→ WHAT THE TASK REQUIRES
From the entries that follow, list every line in which the string "your" appears.

[Entries taken from a collection]
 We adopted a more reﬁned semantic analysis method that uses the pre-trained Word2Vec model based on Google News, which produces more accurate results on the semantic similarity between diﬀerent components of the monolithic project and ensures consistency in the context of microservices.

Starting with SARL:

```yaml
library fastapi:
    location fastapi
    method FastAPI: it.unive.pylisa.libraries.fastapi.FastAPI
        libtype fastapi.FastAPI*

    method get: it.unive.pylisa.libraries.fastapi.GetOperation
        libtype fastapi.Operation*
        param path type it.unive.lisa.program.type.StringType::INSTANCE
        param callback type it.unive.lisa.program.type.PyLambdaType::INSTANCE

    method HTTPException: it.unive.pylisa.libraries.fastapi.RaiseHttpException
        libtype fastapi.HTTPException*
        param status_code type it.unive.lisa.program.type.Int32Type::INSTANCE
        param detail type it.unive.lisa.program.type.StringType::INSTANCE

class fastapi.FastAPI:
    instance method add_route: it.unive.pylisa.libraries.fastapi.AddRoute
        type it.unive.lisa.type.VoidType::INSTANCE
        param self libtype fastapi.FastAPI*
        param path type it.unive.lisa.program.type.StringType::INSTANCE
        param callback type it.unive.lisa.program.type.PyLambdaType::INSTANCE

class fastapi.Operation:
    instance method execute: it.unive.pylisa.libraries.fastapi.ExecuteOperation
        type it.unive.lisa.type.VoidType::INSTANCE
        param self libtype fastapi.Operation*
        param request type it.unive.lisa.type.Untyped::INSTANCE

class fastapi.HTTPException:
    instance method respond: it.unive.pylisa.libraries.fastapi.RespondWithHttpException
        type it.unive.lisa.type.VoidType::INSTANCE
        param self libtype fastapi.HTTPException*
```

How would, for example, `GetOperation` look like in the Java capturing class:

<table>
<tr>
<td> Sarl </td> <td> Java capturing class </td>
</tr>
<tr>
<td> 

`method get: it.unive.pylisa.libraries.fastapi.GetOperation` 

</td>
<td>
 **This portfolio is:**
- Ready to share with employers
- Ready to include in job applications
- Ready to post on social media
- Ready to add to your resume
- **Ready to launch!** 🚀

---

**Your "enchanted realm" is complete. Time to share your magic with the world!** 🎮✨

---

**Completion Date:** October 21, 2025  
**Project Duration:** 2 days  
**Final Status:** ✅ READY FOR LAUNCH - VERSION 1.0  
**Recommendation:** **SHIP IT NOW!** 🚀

→ OUTPUT FOR THIS EXERCISE
- Ready to add to your resume
**Your "enchanted realm" is complete. Time to share your magic with the world!** 🎮✨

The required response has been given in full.